A Critique of Mark Twain’s Advice to Youth
As stated by Mark Twain, “The elastic heart of youth cannot be compressed into one constrained shape long at a time”. People have many differing views regarding the way a child should be raised, yet there is a lack of consensus among these beliefs. Some of the most prominent commentaries regarding the development of youth came from Twain himself, a popular writer of the 19m century and most known for documenting the excitement of adventure, and memories of childhood, and satirizing common beliefs of the era. Twain titles his speech “Advice to Youth” as a way to satirize popular advice given by adults; his “advice” demonstrates to the members of the Saturday morning club that while there are general ideas of what youth should do, they should really make their own decisions, shown by giving examples laced with oxymorons, anecdotes, and mocking diction. In his second piece of advice, Twain ﬁrst claims that youth should be “respectful to your superiors”; however, he then satirizes this common advice.

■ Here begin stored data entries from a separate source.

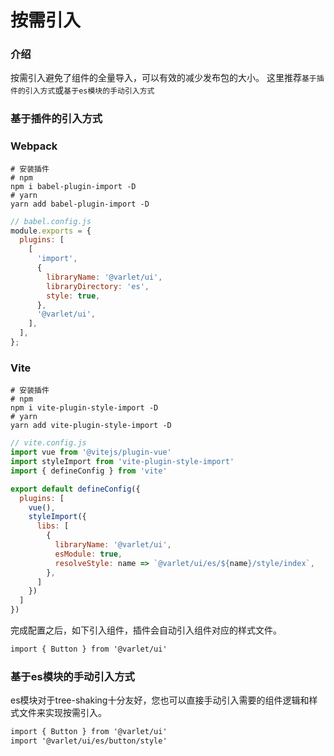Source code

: # 按需引入

### 介绍
按需引入避免了组件的全量导入，可以有效的减少发布包的大小。
这里推荐`基于插件的引入方式`或`基于es模块的手动引入方式`

### 基于插件的引入方式

### Webpack
```shell
# 安装插件
# npm
npm i babel-plugin-import -D 
# yarn
yarn add babel-plugin-import -D
```

```js
// babel.config.js
module.exports = {
  plugins: [
    [
      'import',
      {
        libraryName: '@varlet/ui',
        libraryDirectory: 'es',
        style: true,
      },
      '@varlet/ui',
    ],
  ],
};
```

### Vite

```shell
# 安装插件
# npm
npm i vite-plugin-style-import -D 
# yarn
yarn add vite-plugin-style-import -D
```

```js
// vite.config.js
import vue from '@vitejs/plugin-vue'
import styleImport from 'vite-plugin-style-import'
import { defineConfig } from 'vite'

export default defineConfig({
  plugins: [
    vue(),
    styleImport({
      libs: [
        {
          libraryName: '@varlet/ui',
          esModule: true,
          resolveStyle: name => `@varlet/ui/es/${name}/style/index`,
        },
      ]
    })
  ]
})
```

完成配置之后，如下引入组件，插件会自动引入组件对应的样式文件。

```html
import { Button } from '@varlet/ui'
```

### 基于es模块的手动引入方式

es模块对于tree-shaking十分友好，您也可以直接手动引入需要的组件逻辑和样式文件来实现按需引入。

```html
import { Button } from '@varlet/ui'
import '@varlet/ui/es/button/style'
```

Therefore showing he doesn’t believe in it-by telling his audience to “hit him with a brick” if they offend you, and stating ”that will be sufﬁcient”. Twain’s Horatian satire is both an understatement and hyperbole, as his instructions are too outrageous to be taken seriously by his audience; however, he treats it seriously as if it were serious advice, which makes it humorous. However, in reality, violence such as what he talks about happens all the time: putting it in such a context as his advice highlights the hypocrisy of adults. This lapse of weight in his speech forces his audience to question whether or not it is important to follow the advice of the adults if they themselves sometimes use violence to resolve problems. He goes on to say to his audience that if they realize they are in the wrong, they should act like a “man” and “say you didn’t mean to”. Twain understates the situation to add comical effect because when taken literally, someone hit with a brick would probably be very upset. Furthermore, using the term “man” suggests that adults are irresponsible about their actions. Twain questions whether the adults of the United States are ﬁt to give advice.